■ **What the task requires**:
The entries below hold a line with "- Participação Bootcamp Santander - Java" and a line with "## Habilidades". Return those lines and all that lie between them, exactly and only.

• • • • •

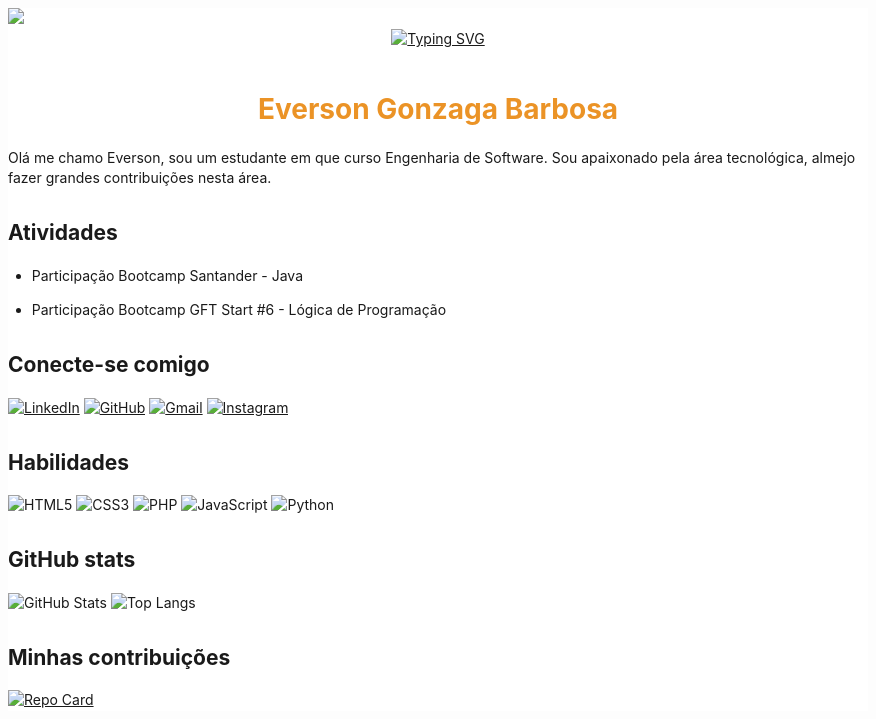 <img width=100% src="https://capsule-render.vercel.app/api?type=waving&color=#4B0082&height=120&section=header"/>

<div align="center">
  <a href="https://git.io/typing-svg">
    <img src="https://readme-typing-svg.herokuapp.com/?center=true&vCenter=true&color=#4B0082&lines=Olá,+este+é+o+perfil+do+Everson+Coder!;Seja+muito+bem+vindo!" alt="Typing SVG">
  </a>
</div>

<h1 align="center" style="color: #EB9326">Everson Gonzaga Barbosa</h1>

Olá me chamo Everson, sou um estudante em que curso Engenharia de Software. Sou apaixonado pela área tecnológica, almejo fazer grandes contribuições nesta área.

## Atividades
- Participação Bootcamp Santander - Java

- Participação Bootcamp GFT Start #6 - Lógica de Programação

## Conecte-se comigo
[![LinkedIn](https://img.shields.io/badge/LinkedIn-0077B5?style=for-the-badge&logo=linkedin&logoColor=white)](https://www.linkedin.com/in/everson-gonzaga-644b01252/)
[![GitHub](https://img.shields.io/badge/GitHub-100000?style=for-the-badge&logo=github&logoColor=white)](https://github.com/EversonCoder)
[![Gmail](https://img.shields.io/badge/Gmail-333333?style=for-the-badge&logo=gmail&logoColor=red)](mailto:eversonbarbosa52@gmail.com)
[![Instagram](https://img.shields.io/badge/-Instagram-%23E4405F?style=for-the-badge&logo=instagram&logoColor=white)](https://www.instagram.com/everson_master/)

## Habilidades
![HTML5](https://img.shields.io/badge/HTML5-E34F26?style=for-the-badge&logo=html5&logoColor=white)
![CSS3](https://img.shields.io/badge/CSS3-1572B6?style=for-the-badge&logo=css3&logoColor=white)
![PHP](https://img.shields.io/badge/PHP-777BB4?style=for-the-badge&logo=php&logoColor=white)
![JavaScript](https://img.shields.io/badge/JavaScript-F7DF1E?style=for-the-badge&logo=javascript&logoColor=black)
![Python](https://img.shields.io/badge/python-3670A0?style=for-the-badge&logo=python&logoColor=ffdd54)

## GitHub stats

![GitHub Stats](https://github-readme-stats.vercel.app/api?username=EversonCoder&theme=transparent&bg_color=000&border_color=30A3DC&show_icons=true&icon_color=30A3DC&title_color=191970&text_color=FFF)
![Top Langs](https://github-readme-stats-git-masterrstaa-rickstaa.vercel.app/api/top-langs/?username=EversonCoder&bg_color=000&border_color=30A3DC&title_color=E94D5F&text_color=FFF)

## Minhas contribuições
[![Repo Card](https://github-readme-stats.vercel.app/api/pin/?username=EversonCoder&repo=dio-java-basic&bg_color=000&border_color=30A3DC&show_icons=true&icon_color=30A3DC&title_color=E94D5F&text_color=FFF)](https://github.com/EversonCoder/Desafio3-Felipao)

• • • • •

■ **Task output**:
- Participação Bootcamp Santander - Java

- Participação Bootcamp GFT Start #6 - Lógica de Programação

## Conecte-se comigo
[![LinkedIn](https://img.shields.io/badge/LinkedIn-0077B5?style=for-the-badge&logo=linkedin&logoColor=white)](https://www.linkedin.com/in/everson-gonzaga-644b01252/)
[![GitHub](https://img.shields.io/badge/GitHub-100000?style=for-the-badge&logo=github&logoColor=white)](https://github.com/EversonCoder)
[![Gmail](https://img.shields.io/badge/Gmail-333333?style=for-the-badge&logo=gmail&logoColor=red)](mailto:eversonbarbosa52@gmail.com)
[![Instagram](https://img.shields.io/badge/-Instagram-%23E4405F?style=for-the-badge&logo=instagram&logoColor=white)](https://www.instagram.com/everson_master/)

## Habilidades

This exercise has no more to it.